In 2004 a door was installed on the Oniana hole to protect the Japanese Hilgendorf's bat that inhabits the Abukuma Cave. Little horseshoe bats inhabit the 70m long horizontal hole of the Oniana.

This Oniana has a legendary rumor. Around 800AD (early Heian period), this region was ruled by a powerful tribe called Ota Onimaru. This powerful tribe encountered conflicts with the imperial court and Sakanoue Tamura Maro, who was the shogun at the time, dispatched the imperial army to them. Ota Onimaru made a castle on Mt. Otakine made of platinum and faced Tamura Maro, however as he got driven further into the sinkhole he took his own life in the end. Ota Onimaru was then buried in a hill located in Sendaidaira but left his name retained in the largest hall of the Oniana sinkhole. The area named "Ota Onimaru Hall" and in that same area is "Ota Onimaru's stool stone". The Ota Onimaru hall is about 100m long and has a ceiling height of 60m or more, and the flowstone can be observed with the largest height difference in Japan reaching up to 45m on the cave wall.

=== Irimizu Caves ===
There is a limestone cave located about 4 km north of the Abukuma Caves (37° 21′ 19.7″ N, 140° 39′ 53.1″ E). The area was designed to be a national natural monument in December 1934, and is under the jurisdiction of an office different than the one that manages the Abukuma Caves. The geological position is similar to the Abukuma Caves. The total length is about 900m, and as the name may suggest, there are numerous waterways located in that cave. Rainwater that flows into a drain called "nekoshakushi" of Sendaidaira flows into the Irimizu Caves. There are three different tour trails, two of them needing preparation to travel through water. With that being said, even without needing preparation for the tour not needing preparations for water in the route this may change with the seasons. The water levels may rise up to the knees for some individuals. After heavy rains this cave cannot be entered. In addition to bats, other organisms inhabit the cave such as salamanders and millipedes.
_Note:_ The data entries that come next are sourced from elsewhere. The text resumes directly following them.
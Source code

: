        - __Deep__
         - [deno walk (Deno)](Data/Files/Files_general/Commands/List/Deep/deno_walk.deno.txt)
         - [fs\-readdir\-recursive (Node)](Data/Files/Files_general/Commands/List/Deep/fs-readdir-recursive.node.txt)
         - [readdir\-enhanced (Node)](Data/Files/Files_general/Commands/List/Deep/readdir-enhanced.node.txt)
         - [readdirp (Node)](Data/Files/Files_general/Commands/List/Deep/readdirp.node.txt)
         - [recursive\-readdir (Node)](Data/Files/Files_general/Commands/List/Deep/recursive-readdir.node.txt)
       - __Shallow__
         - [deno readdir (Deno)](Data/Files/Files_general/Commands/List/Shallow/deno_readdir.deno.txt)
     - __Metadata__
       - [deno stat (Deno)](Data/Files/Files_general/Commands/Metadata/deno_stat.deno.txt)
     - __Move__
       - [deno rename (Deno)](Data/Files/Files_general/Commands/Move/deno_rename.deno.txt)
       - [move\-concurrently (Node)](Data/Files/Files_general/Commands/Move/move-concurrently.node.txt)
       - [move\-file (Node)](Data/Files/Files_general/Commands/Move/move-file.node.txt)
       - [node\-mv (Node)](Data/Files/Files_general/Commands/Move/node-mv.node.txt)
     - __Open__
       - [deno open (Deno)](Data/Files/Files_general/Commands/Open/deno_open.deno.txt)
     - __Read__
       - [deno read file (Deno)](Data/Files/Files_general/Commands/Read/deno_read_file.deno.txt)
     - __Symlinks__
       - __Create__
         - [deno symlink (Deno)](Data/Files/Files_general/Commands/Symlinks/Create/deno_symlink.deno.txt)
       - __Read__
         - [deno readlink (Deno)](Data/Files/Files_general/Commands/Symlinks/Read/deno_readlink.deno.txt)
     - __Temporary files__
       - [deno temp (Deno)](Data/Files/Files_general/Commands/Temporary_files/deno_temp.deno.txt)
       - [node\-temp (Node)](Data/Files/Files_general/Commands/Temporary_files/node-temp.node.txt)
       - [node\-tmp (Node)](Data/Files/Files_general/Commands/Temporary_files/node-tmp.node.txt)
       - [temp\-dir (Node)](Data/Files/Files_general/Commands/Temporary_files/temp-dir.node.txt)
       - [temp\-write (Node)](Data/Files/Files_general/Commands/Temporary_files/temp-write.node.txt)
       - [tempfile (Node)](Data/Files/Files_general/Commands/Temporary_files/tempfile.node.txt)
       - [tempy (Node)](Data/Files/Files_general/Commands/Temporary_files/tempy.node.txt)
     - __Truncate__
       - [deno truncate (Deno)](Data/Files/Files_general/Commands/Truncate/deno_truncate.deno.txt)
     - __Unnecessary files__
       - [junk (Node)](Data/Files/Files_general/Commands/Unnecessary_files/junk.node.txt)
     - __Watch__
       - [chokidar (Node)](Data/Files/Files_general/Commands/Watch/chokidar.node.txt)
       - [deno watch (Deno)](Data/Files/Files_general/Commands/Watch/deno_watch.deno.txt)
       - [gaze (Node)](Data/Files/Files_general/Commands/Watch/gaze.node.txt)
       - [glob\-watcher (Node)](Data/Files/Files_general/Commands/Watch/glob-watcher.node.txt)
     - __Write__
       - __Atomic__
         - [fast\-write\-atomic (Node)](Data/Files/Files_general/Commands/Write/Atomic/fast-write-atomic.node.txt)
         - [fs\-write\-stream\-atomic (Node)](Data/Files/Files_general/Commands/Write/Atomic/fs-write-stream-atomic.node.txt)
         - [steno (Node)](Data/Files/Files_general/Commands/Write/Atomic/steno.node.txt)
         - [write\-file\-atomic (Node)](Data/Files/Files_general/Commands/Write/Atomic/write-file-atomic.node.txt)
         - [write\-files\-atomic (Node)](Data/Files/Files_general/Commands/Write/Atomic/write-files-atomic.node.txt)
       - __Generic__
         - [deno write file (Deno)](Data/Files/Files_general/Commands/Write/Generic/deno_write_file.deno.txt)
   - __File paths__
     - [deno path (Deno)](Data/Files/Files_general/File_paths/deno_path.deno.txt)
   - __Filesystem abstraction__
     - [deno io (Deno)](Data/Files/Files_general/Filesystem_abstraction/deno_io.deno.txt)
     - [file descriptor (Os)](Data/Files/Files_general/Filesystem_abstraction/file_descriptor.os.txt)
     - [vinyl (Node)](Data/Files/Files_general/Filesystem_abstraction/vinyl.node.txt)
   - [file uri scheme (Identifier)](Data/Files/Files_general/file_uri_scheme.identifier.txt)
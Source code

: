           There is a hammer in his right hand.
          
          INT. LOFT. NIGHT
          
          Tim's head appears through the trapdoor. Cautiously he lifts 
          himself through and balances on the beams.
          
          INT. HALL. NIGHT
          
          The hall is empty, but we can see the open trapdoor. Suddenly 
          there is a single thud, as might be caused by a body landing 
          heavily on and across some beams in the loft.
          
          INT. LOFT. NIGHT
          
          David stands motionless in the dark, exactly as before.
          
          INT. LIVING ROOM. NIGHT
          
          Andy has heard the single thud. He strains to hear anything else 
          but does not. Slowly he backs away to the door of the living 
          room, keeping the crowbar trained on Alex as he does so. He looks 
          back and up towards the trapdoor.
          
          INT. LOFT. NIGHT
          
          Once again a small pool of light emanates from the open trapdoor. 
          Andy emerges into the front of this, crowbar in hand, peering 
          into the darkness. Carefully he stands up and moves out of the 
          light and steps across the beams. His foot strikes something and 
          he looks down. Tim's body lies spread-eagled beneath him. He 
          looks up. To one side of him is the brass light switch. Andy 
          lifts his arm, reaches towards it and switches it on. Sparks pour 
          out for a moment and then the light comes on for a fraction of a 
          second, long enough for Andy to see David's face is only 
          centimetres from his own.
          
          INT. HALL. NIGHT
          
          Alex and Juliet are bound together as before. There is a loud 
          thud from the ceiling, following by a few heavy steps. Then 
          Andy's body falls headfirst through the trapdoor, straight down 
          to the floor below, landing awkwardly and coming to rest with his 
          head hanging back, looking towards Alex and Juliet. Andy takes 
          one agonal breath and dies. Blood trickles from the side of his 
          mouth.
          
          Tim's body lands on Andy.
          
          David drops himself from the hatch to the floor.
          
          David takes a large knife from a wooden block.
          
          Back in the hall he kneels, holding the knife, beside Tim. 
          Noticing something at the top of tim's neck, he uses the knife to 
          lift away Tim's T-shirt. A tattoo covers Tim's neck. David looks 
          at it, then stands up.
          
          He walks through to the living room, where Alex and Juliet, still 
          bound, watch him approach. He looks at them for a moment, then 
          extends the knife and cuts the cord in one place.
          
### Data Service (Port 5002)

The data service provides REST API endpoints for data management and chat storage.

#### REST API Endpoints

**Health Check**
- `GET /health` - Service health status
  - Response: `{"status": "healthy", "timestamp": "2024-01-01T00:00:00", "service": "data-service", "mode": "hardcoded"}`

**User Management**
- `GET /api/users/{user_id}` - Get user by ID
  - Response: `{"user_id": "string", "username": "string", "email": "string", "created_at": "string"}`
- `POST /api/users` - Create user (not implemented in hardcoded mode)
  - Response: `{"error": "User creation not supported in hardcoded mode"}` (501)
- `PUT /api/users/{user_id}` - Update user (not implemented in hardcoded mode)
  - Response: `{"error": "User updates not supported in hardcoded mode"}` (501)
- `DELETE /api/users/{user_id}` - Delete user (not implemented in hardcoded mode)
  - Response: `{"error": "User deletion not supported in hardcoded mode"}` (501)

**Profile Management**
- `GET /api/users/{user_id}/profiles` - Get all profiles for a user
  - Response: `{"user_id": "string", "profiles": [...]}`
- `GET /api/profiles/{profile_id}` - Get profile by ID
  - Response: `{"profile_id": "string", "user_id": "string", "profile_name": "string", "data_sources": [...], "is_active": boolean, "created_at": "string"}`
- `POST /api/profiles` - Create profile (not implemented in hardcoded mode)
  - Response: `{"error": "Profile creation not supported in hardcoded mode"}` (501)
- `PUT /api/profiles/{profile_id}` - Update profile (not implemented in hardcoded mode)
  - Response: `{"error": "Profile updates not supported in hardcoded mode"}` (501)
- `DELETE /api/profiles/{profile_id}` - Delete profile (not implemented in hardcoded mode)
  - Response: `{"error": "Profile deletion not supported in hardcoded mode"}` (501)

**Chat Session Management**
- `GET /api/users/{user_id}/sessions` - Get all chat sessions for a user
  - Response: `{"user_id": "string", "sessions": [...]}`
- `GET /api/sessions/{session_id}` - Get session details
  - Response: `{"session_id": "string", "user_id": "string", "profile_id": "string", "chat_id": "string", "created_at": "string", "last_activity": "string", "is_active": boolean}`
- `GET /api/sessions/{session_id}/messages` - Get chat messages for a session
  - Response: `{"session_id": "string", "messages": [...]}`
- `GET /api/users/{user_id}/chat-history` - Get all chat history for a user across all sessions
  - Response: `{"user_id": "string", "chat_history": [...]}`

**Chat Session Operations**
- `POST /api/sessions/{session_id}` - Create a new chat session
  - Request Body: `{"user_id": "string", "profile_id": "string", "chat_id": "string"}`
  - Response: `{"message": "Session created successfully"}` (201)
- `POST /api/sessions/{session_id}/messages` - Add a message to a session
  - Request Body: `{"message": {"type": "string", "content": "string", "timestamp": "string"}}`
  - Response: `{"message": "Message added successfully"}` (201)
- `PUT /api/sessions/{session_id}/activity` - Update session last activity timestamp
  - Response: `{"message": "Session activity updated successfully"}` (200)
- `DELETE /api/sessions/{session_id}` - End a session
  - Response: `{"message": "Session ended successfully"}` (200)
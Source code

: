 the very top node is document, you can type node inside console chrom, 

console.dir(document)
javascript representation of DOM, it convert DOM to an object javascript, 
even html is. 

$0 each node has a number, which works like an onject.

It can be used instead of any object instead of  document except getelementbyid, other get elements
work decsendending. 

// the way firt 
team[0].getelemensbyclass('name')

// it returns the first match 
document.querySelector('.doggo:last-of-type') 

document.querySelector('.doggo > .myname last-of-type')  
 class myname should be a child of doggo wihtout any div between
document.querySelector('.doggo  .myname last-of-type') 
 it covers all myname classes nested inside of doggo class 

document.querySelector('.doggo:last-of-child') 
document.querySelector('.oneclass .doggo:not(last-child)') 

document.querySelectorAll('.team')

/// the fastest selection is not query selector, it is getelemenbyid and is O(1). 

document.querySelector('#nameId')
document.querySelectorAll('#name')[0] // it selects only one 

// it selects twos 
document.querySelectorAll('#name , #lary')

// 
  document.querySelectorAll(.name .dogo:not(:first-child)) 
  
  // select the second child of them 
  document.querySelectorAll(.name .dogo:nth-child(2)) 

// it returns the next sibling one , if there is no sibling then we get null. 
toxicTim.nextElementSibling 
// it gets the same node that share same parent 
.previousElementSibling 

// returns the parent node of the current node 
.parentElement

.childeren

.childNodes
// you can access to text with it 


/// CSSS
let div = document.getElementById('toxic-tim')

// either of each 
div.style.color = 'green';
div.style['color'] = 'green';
The temperature of the running water in the Irimizu Caves was 1.8 °C lower than that of the Abukuma Caves at the time of the research survey done in 2001. Some of the tour routes have a depth of a few dozen cm and the tours that required water preparation also require appropriate equipment, one of these routes needing accompaniment by a tour guide if and individual wished to enter.

=== ETC. ===
Sendaidaira has been made as a national recreational area and a prefectural natural park (Abukuma Kogen Chubu Prefectural National Park), and is used for leisure and rest. It is also a place where astrological observations are popular because it is far from the urban area and is less affected by city light pollution. Near the Abukuma Cave is Hoshinumura Observatory equipped with a reflection telescope having a diameter of 65 cm and a planetarium in the building.

== Facilities and Transportation ==

=== Facility Information ===

- Opening Time: 8:30AM – 5:00PM (March 1 - November 30)
  - From December - February the closing time is 4:30PM
- Holidays: none
- Parking lot: 700 passenger cars, 30 sightseeing buses (free)
- Fees: Adults 1200 yen, junior and high school students 800yen, elementary and younger 600 yen
  - There are group discounts as well as discounts for disabled and others.

=== Transportation Information ===

- Railway: Take a taxi from Kanmata station on the JR Ban-Etsuto Line. The bus has been temporarily taken out.
- Private car: About 15 mins from Ono IC via Ban-etsu Expressway or Abukuma Kogen Road.